Small Business Loan Return


Fit Small Business (2018)


Expected Outcomes

I’ll argue investing in startups and small businesses is a better use of that extra profit than buybacks or dividends. CAPEX and R&D spending has dropped as a percentage of companies cash, not just because of the finicial sector’s influence, but also because it is hard to put that large of a sum to good use efficiently: enter small businesses and startups. Corporations could delegate tasks that they are too big to achieve efficiently to contractors and invest in startups to innovate their industry. However, would it be profitable?

Venture Capitalist invested a record $148 billion last year in startups and expect returns of 20% usually generated by only 20% of their portfolio. Startups have on average 5 employees, are less than 10 years old, give equity to receive funding, and typically try to achieve rapid disruptive growth despite profitability. However, small business are usually debt financed and seek to be profitable immediately. There is about $600 billion of small business loans outstanding with average interest rates around 7%, 92% of them (22.3 million) are for less than $100,000, but only amount to about $151 billion. With the remaining $321 billion corporations could double startup investment for another $148 billion and have $173 billion left for small business loans. However, what would be the best use for these loans? Investing in as many companies as possible? Or only companies that employ more than a certain number of people?

There are about 20 million sole proprietorships and only 6 million small business classified as “employer-businesses”. Corporations could more than double the amount of loans less than $100,000 to diversify their options, most of those loans would go to sole proprietorships and encourage a new wave of entrepreneurs. However, if the focus was on jobs corporations could invest the $173 billion only in small businesses that employ more than 1 person, spread evenly that would be almost $30,000 per employer business. Either way this huge boom in small business investment would create millions of jobs, currently their are around 141 million workers, 3% less than 2008 (Business Insider). If just half the extra $173 billion in investment went to wages it could add 3 million jobs with a salary of about $30,000 a year.

So how does investing in startups and small business compare to the returns from dividends and buybacks. According to Fortune, the median return on investment for buybacks including dividends is 13.8 % while the return for the market as a whole is 15.8%. Venture capitalist expect returns of at least 20%, but only from 20% of their portfolio. Small business loans can only be as high as 9% and average around 7%, but partnering and investing in small business could result in lower labor costs and capital expenditures for work that could be contracted out cheaper, so we assume a 12% return on investment including cost savings for small business loans. On the $321 billion if it was used for stock buybacks and receive the median return it would net $44.3 billion, $6 billion less than putting it into a S&P 500 index fund. However, if it was $148 billion was used to fund startups and $173 billion used to loan out money to small businesses, and receive returns of 20% and 12% respectively it would yield $50.6 billion more or less on par with the S&P 500. However, the stock market as a whole generally only has returns of around 8%, these past years have been historically high, but investing in startups and small businesses still outperforms investing in stock buybacks and dividends. Furthermore, it is on par with one of the largest bull markets in history, when things correct back to normal averages investing in small businesses will far exceed investing even in the stock market.

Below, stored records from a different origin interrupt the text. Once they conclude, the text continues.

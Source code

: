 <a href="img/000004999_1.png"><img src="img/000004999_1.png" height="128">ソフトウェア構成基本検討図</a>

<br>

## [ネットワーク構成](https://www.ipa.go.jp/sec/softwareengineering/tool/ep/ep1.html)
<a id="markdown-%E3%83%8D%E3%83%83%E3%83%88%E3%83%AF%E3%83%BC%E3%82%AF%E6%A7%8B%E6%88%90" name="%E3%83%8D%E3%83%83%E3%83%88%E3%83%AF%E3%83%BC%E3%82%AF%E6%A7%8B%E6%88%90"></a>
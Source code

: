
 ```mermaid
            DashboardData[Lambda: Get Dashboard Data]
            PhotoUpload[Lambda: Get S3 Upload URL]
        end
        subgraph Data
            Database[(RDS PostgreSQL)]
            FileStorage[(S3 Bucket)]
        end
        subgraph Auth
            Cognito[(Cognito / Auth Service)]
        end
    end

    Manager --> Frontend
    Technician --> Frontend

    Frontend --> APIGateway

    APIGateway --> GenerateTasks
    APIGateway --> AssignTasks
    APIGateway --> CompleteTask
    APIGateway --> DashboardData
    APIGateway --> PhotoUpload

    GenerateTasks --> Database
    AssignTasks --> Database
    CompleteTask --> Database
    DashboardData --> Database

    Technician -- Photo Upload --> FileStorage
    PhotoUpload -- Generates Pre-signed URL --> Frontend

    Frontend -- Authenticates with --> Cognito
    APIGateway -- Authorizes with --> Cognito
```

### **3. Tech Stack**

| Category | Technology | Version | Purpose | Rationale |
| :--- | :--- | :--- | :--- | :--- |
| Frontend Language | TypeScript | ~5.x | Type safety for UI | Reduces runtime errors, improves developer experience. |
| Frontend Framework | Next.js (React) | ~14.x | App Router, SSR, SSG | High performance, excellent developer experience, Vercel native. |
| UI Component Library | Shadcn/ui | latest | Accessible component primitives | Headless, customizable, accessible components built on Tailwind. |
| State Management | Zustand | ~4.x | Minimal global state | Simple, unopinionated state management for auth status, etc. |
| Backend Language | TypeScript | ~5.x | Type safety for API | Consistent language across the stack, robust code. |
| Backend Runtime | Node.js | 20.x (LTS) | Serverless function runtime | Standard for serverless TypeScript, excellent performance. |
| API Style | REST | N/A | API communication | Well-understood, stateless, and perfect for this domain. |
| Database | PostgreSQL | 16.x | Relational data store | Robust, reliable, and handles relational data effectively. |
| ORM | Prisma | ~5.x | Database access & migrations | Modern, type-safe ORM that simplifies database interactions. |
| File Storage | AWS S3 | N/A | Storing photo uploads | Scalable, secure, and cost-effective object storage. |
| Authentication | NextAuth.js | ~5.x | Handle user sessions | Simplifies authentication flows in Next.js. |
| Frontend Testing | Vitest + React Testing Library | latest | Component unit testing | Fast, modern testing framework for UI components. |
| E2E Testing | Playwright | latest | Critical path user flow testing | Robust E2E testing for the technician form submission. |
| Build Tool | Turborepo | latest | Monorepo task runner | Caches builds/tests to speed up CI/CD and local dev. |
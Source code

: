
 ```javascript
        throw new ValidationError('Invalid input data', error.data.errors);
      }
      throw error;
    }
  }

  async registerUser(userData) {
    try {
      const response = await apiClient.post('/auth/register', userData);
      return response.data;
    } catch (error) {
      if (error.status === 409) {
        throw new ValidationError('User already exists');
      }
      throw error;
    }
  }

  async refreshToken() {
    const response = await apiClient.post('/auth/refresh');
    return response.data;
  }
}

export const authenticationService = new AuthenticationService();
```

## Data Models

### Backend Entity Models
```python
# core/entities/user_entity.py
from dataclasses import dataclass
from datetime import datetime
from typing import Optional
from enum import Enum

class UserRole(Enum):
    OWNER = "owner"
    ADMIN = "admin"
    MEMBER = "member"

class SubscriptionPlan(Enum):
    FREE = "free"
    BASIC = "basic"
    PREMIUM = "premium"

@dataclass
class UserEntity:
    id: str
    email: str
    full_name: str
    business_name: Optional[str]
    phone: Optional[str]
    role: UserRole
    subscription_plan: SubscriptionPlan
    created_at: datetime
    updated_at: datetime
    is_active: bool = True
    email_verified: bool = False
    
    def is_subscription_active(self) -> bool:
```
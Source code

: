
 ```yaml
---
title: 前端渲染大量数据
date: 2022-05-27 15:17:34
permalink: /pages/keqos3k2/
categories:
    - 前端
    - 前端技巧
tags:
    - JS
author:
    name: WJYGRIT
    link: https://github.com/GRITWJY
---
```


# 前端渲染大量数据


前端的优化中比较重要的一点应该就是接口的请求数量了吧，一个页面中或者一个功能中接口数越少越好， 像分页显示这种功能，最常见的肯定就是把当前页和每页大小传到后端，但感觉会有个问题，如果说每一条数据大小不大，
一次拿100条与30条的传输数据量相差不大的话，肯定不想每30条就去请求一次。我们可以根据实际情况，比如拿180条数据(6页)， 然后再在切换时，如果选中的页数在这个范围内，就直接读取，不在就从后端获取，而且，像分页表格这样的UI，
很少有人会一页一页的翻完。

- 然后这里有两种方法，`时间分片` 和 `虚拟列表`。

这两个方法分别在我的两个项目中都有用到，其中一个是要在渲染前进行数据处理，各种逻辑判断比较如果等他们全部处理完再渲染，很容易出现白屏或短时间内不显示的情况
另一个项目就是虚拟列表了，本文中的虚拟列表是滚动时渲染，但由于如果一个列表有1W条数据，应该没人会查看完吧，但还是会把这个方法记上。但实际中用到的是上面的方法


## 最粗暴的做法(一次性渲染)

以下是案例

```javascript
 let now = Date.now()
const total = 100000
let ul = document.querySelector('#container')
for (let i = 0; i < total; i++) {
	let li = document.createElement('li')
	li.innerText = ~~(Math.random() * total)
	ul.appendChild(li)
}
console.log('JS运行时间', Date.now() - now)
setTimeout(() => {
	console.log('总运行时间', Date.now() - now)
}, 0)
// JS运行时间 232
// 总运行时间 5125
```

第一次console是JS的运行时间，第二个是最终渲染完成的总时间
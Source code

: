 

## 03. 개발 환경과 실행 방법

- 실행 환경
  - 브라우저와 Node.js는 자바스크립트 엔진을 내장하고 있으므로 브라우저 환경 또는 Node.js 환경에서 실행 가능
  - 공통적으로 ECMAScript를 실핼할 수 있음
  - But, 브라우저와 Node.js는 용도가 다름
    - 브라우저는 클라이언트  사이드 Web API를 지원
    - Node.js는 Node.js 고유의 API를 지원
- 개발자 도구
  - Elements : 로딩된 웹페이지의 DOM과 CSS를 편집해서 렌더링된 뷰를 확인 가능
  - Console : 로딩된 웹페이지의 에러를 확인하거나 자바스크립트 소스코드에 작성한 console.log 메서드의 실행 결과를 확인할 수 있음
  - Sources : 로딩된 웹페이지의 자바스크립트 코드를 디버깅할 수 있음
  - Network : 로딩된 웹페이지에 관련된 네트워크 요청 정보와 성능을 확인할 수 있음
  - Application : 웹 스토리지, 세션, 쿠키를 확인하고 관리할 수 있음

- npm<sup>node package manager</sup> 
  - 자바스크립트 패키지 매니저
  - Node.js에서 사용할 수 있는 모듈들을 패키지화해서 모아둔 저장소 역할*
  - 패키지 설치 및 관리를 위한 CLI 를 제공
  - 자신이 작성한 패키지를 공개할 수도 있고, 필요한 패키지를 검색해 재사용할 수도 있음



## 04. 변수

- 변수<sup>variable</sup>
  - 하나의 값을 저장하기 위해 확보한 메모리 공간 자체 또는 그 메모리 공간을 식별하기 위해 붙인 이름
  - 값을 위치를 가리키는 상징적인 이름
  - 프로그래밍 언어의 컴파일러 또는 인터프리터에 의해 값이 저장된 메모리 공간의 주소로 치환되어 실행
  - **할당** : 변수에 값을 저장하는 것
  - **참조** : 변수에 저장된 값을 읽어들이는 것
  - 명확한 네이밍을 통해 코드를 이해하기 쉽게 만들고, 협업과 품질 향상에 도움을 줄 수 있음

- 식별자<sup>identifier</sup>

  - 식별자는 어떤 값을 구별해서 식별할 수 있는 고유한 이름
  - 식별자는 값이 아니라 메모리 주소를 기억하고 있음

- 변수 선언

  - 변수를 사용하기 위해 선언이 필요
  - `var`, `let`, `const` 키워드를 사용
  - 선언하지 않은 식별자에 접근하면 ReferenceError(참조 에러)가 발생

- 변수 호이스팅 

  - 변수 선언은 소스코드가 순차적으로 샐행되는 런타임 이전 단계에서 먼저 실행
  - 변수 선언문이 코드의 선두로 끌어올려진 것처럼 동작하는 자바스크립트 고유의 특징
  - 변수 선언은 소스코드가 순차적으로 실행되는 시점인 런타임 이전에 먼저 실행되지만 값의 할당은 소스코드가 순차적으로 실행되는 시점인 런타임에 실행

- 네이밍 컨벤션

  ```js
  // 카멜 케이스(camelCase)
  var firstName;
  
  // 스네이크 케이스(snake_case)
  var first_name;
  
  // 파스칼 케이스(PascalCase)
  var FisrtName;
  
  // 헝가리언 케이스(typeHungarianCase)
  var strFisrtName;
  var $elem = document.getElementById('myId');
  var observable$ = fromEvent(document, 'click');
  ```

So why do companies perform stock buybacks at such scale if they don’t even outperform the market? The main answer is CEO pay is determined by the worth of the stock market and they get paid in stock which is tax preferred when compared to normal pay. Fixing CEO compensation and capital gains laws to not incentivize this behavior would reduce buybacks; however a cap would ensure it. Encouraging companies to invest in startups shouldn’t be too difficult, but also encouraging them to provide small business loans would require policy incentives. However, the employment and innovation benefits are worth any policy costs.